Let's face it: a programme made to create animation and modelling for 3D printing such as open source Blender can easily turn into a very addictive tool. If you've ever tried playing around with one of such programmes, you know how extruding elements, elongating selected vertices and turning them into pointy spikes and multiplying faces to create bizarre formations from a basic geometrical figure can turn into a terrific addiction even at amateur level.
But what would happen if the same principles - say extruding elements and creating spiky shapes - was applied to a real dress developed with fabric and not with conventional 3D printing materials?
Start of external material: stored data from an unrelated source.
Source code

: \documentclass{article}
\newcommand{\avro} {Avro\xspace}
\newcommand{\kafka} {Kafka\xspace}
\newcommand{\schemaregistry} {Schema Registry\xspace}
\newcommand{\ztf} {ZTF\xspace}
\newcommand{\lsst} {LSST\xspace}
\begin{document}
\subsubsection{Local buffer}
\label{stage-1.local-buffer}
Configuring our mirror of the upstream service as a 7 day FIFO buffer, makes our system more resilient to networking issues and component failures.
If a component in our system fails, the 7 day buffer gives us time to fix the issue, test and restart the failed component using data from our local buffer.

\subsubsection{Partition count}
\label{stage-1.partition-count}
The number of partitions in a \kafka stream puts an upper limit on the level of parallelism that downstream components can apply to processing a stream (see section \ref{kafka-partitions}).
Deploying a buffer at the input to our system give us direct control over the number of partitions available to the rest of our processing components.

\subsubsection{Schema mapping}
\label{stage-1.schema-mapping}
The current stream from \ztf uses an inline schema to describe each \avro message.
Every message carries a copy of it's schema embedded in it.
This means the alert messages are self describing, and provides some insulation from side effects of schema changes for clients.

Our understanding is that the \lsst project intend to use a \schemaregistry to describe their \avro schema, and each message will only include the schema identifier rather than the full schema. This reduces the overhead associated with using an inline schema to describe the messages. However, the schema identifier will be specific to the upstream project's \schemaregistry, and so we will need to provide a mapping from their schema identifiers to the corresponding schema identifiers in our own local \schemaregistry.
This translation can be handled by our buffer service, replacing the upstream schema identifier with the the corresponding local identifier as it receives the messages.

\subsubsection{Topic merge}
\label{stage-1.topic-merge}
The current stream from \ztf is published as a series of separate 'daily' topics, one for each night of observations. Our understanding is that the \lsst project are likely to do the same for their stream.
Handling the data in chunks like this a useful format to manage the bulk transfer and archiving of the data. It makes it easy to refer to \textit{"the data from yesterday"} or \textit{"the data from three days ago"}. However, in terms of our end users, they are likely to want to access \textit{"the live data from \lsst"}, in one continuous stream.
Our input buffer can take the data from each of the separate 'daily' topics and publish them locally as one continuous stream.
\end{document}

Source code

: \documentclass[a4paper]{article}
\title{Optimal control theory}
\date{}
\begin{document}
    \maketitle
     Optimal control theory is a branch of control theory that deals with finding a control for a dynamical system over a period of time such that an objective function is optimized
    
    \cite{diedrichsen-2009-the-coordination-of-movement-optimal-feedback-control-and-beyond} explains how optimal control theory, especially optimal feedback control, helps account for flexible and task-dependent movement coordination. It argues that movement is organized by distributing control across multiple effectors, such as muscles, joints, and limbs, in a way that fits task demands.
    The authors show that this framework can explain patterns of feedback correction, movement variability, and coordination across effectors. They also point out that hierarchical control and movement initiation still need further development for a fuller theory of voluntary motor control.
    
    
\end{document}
Peter Pilotto provided an answer during London Fashion Week.
Apparently the main inspiration behind the bright palette for Peter Pilotto's A/W 13 collection came from Spanish Renaissance painters and in particular from El Greco.
Spain was echoed in the cropped matador jackets in red and yellow with a boxy silhouette that opened the collection, while the more arty elements such as brushstrokes were reinterpreted in bright prints and intricate embroideries.
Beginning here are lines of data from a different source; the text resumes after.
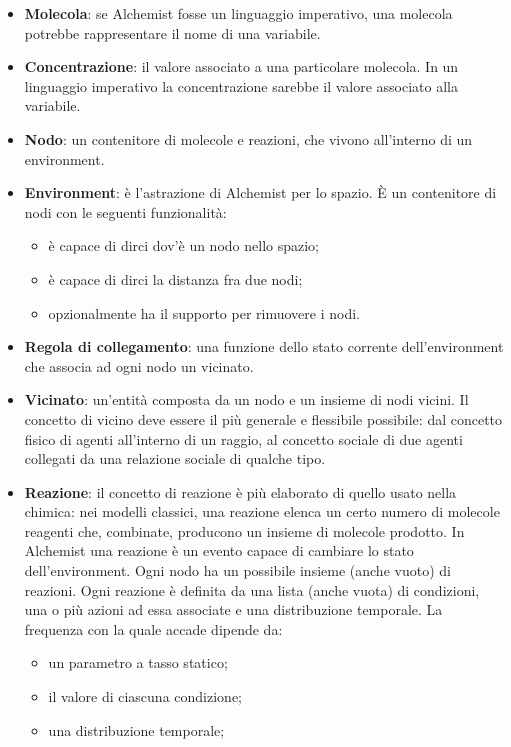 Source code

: \documentclass[12pt,a4paper,openright,twoside]{book}
\begin{document}
\begin{itemize}
    \item \textbf{Molecola}: se Alchemist fosse un linguaggio imperativo, una molecola potrebbe rappresentare il nome di una variabile. 
    \item \textbf{Concentrazione}: il valore associato a una particolare molecola. In un linguaggio imperativo la concentrazione sarebbe il valore associato alla variabile. 
    \item \textbf{Nodo}: un contenitore di molecole e reazioni, che vivono all'interno di un environment. 
    \item \textbf{Environment}: è l'astrazione di Alchemist per lo spazio. È un contenitore di nodi con le seguenti funzionalità: 
    \begin{itemize}
        \item è capace di dirci dov'è un nodo nello spazio;
        \item è capace di dirci la distanza fra due nodi;
        \item opzionalmente ha il supporto per rimuovere i nodi.
    \end{itemize}
    \item \textbf{Regola di collegamento}: una funzione dello stato corrente dell'environment che associa ad ogni nodo un vicinato. 
    \item \textbf{Vicinato}: un'entità composta da un nodo e un insieme di nodi vicini. Il concetto di vicino deve essere il più generale e flessibile possibile: dal concetto fisico di agenti all'interno di un raggio, al concetto sociale di due agenti collegati da una relazione sociale di qualche tipo. 
    \item \textbf{Reazione}: il concetto di reazione è più elaborato di quello usato nella chimica: nei modelli classici, una reazione elenca un certo numero di molecole reagenti che, combinate, producono un insieme di molecole prodotto. In Alchemist una reazione è un evento capace di cambiare lo stato dell'environment. Ogni nodo ha un possibile insieme (anche vuoto) di reazioni. Ogni reazione è definita da una lista (anche vuota) di condizioni, una o più azioni ad essa associate e una distribuzione temporale. La frequenza con la quale accade dipende da:
    \begin{itemize}
        \item un parametro a tasso statico; 
        \item il valore di ciascuna condizione; 
        \item una distribuzione temporale;

\end{itemize}
\end{itemize}
\end{document}
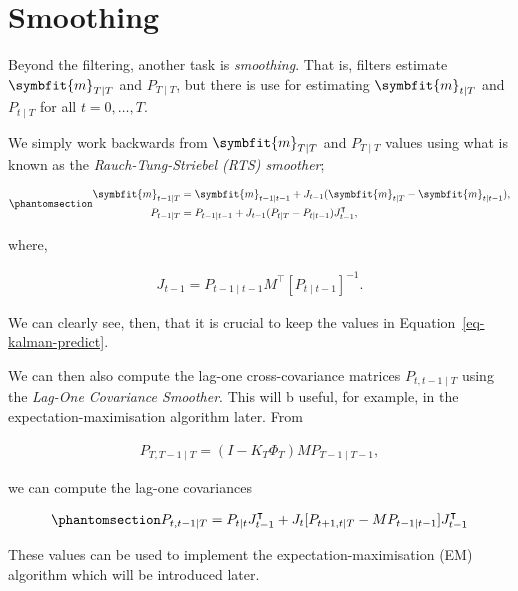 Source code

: \documentclass[
]{report}
\newcommand{\bv}[1]{\symbfit{#1}}
\theoremstyle{plain}
\theoremstyle{plain}
\theoremstyle{plain}
\theoremstyle{remark}
\begin{document}
\section{Smoothing}\label{smoothing}

Beyond the filtering, another task is \emph{smoothing}. That is, filters
estimate \(\bv m_{T\mid T}\) and \(P_{T\mid T}\), but there is use for
estimating \(\bv m_{t\mid T}\) and \(P_{t\mid T}\) for all
\(t=0,\dots, T\).

We simply work backwards from \(\bv m_{T\mid T}\) and \(P_{T\mid T}\)
values using what is known as the \emph{Rauch-Tung-Striebel (RTS)
smoother};

\begin{equation}\phantomsection\label{eq-kalmansmooth}{\begin{split}
\bv m_{t-1\mid T} &= \bv m_{t-1\mid t-1} + J_{t-1}(\bv m_{t\mid T} - \bv m_{t\mid t-1}),\\
P_{t-1\mid T} &= P_{t-1\mid t-1} + J_{t-1}(P_{t\mid T} - P_{t\mid t-1})J_{t-1}^\intercal,
\end{split}
}\end{equation}

where,

\[\begin{split}
J_{t-1} = P_{t-1\mid t-1}M^\intercal[P_{t\mid t-1}]^{-1}.
\end{split}
\]

We can clearly see, then, that it is crucial to keep the values in
Equation~\ref{eq-kalman-predict}.

We can then also compute the lag-one cross-covariance matrices
\(P_{t,t-1\mid T}\) using the \emph{Lag-One Covariance Smoother}. This
will b useful, for example, in the expectation-maximisation algorithm
later. From

\[\begin{split}
P_{T,T-1\mid T} = (I - K_T\Phi_{T}) MP_{T-1\mid T-1},
\end{split}
\]

we can compute the lag-one covariances

\begin{equation}\phantomsection\label{eq-lag1smooth}{\begin{split}
P_{t, t-1\mid T} = P_{t\mid t}J_{t-1}^\intercal + J_{t}[P_{t+1,t\mid T} - MP_{t-1\mid t-1}]J_{t-1}^\intercal
\end{split}
}\end{equation}

These values can be used to implement the expectation-maximisation (EM)
algorithm which will be introduced later.
\end{document}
Digital prints prevailed, though, over more classic forms of art: kaleidoscopic prints are very predictable motifs on any Peter Pilotto and Christopher De Vos' runway, and this time they were interpreted at their best in cropped quilted puffer jackets that, paired with skirts in matching colours, are already considered as the fave items of the next autumnal season by many fans of the design duo.
Yet this time there was something else apart from the trademark maxi-maximalist digital prints: the dress construction. Silhouettes were often characterised by spiky hems or sculpted elements that called to mind the main basic functions of modelling programmes for 3D printers (play with Blender, then look at the elongated hems of some of the skirts and you'll get an idea).
In a way it was as if Pilotto and De Vos took a simple basic dress silhouette and started playing with it on Blender, elongating one hem, altering another, slashing it here, chopping it there.
The result in some cases looked futuristic, though in others you got the impression that rigid panels of fabric had been wrapped around the body and this created a risky situation - that of caging a woman in a geometrically futuristic form (fashion historians here will remember how Capucci was originally accused of having confined women in his rigid boxed line).
The other problem was that, while these designs were pretty new from this point of view, others such as roomy coats looked almost shapeless in their exaggeratedly oversized forms, maybe proving that the duo is well versed in digital tools but lacks some tailoring skills.
Who knows if these silhouettes will now reappear in other collections and if specific programmes currently employed for 3D printing - the obsessive mania of the moment - will enter fashion and change it.
If this happens we will have new developments in the reinvention of the female shape and body: in the last few years we have seen a robotisation of women or the female body being employed as a canvas on which to project fantastically bright digital prints.
Yet Blender and other similar programmes move from geometric principles and basic geometric forms, so the next step may be a "geometrisation" of the female body. And while the design duo managed to inject in their garments the proper degree of dynamism that other collections were lacking, it's only natural to wonder if geometrisation processes will be developed further and if they will genuinely be able to enhance the body of ordinary women of all shapes and ages and not just that of beautiful young models.